You’ll recall the 2015 case of Kate Steinle, a young San Francisco woman shot to death before her father’s eyes by an out-of-control illegal. It, too, was an open-and-shut case — nobody denied that he fired the shots. But in 2017, the jury freed him anyway, in a verdict explicitly intended to send a message to Donald Trump. More recently, we have Judge Hannah Dugan, who aided an illegal to flee from ICE agents waiting to arrest him outside her courtroom.
There is a concept called “stochastic terrorism,” in which overheated, extreme rhetoric, or actions by establishment figures in politics, media, or the law, create a climate in which unbalanced members of the public — the mentally ill, the obsessive, the fanatical — are encouraged to carry out atrocious acts that might never have occurred otherwise. It’s a form of terrorism that seems to arise spontaneously and mysteriously out of nowhere, but in fact is the direct result of demagoguery by supposedly uninvolved public figures.
It’ll come as no surprise that most of the stochastic terrorists on record have emerged from the Left. James Hodgkinson, Stephen Paddock, Thomas Crook, Luigi Mangione, and Tyler Robinson can serve as examples. Note that many of these cases involve lots of head-scratching in the media — and even in law enforcement — as to the “motives” of the shooter. Note also that many of them are brushed off the headlines in short order, becoming back-page items, and sometimes not even that.

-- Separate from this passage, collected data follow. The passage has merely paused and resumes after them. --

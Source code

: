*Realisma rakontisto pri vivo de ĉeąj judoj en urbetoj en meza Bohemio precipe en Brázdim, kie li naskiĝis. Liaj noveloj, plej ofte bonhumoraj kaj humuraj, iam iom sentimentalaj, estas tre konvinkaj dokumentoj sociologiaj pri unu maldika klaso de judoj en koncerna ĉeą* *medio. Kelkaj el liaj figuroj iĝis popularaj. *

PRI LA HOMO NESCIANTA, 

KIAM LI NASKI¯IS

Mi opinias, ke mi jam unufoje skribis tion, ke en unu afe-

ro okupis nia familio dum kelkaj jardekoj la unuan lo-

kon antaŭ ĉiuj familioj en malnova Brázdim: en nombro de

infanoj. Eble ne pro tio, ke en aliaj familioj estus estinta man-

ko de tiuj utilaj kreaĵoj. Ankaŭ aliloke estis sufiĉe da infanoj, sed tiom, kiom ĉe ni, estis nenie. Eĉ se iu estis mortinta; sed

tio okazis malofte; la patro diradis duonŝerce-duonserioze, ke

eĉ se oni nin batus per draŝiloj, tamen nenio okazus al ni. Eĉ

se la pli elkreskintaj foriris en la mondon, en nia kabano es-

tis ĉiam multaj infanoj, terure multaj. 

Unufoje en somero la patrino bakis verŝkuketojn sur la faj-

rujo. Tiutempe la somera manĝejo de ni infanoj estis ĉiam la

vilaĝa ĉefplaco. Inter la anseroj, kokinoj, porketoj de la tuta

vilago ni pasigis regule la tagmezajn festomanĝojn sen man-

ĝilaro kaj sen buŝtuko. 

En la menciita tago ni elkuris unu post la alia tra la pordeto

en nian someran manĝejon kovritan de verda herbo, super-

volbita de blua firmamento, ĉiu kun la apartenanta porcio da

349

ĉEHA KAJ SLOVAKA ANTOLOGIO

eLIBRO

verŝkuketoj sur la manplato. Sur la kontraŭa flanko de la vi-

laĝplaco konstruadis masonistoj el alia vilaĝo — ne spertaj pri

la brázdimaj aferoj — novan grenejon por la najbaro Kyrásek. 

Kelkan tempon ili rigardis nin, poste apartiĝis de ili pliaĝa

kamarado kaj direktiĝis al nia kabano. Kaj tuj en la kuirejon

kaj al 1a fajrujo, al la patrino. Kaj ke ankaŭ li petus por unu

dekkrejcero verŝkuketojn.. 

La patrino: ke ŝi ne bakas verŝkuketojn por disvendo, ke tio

Both the Kelly and West cases represent stochastic terrorism. I contend that Kelly, West, Slotkin, Goodlander, and the rest are effectively acting as terrorists in their rhetoric and activities. I contend that their total irresponsibility, recklessness, arrogance, and narcissism are endangering the country over the long term and threatening unsuspecting individuals with injury and death, all in the pursuit of goals utterly alien to the people they claim to serve.
Where will all this lead? Where can it lead? In the historical record, one can find several incidents known under the rubric of “great fear,” when universal social panic drove entire societies into actions they would later regret. One of these occurred in France in 1789, another in the American South in 1861. None has gotten the study that all unquestionably deserve, but there exists little doubt that the wild rhetoric of the revolutionaries in France and the slaveholding aristocracy in the South played serious roles in triggering these frenzies.

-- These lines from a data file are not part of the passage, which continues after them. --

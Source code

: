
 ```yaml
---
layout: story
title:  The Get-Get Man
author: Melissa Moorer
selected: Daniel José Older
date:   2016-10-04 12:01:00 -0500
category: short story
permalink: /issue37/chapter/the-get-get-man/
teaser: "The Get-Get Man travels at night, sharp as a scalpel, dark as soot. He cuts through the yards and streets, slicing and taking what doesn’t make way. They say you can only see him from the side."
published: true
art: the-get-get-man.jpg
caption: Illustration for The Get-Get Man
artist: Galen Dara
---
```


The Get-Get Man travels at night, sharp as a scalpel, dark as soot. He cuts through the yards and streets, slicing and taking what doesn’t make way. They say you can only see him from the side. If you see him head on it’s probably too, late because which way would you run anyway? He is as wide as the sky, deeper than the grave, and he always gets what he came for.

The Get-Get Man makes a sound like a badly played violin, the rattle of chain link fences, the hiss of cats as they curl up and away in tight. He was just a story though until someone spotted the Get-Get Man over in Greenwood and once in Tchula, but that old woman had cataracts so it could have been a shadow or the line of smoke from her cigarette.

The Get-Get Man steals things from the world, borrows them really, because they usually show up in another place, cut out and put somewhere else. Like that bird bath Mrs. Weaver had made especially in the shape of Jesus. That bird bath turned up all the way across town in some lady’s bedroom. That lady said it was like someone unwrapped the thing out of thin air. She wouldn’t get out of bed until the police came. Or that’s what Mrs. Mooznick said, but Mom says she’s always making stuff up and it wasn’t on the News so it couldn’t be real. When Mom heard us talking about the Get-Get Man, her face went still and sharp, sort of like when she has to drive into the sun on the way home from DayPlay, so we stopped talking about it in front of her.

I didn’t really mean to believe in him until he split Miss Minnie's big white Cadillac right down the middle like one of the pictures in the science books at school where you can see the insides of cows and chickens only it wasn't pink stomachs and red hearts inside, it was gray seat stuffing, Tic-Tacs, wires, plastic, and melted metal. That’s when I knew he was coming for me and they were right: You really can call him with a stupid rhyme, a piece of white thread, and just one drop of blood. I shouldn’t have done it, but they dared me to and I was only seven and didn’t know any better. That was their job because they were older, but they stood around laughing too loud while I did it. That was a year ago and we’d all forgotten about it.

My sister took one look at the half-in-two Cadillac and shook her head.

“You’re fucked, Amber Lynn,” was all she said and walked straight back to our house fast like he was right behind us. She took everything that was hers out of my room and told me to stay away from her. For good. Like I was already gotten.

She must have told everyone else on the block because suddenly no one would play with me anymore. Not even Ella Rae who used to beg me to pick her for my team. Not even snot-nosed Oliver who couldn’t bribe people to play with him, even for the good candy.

This is the worst-case scenario. More likely is a continuing state of rising tension, with growing animosity, more frequent violent outbreaks, and attempted or even successful assassinations. Consider the two National Guardsmen shot by a crazed Afghan this week, only days after Kelly’s statement. It could be a coincidence, but it could easily be an indirect product of Kelly’s reckless blather. We don’t know, and we can’t know. That’s one of the more ominous aspects of stochastic terror — it’s the butterfly effect of political violence, in which cause and effect are lost amid the chaos of real life.
It’s good to see Kelly being spanked in the public sphere and being investigated by the Pentagon. Judge Dugan was suspended and is currently facing trial. The same treatment should be given to Judge West.
Pam Bondi and her team have been doing yeoman’s work in dismantling the judge’s revolt against the administration, but she needs to shift from defensive to offensive to nip all this in the bud. Pols and judges actively and blatantly breaking the law is not the kind of thing that can continue. By its very nature, it’s a problem that will eventually solve itself, but not in a way that will be pleasant to witness.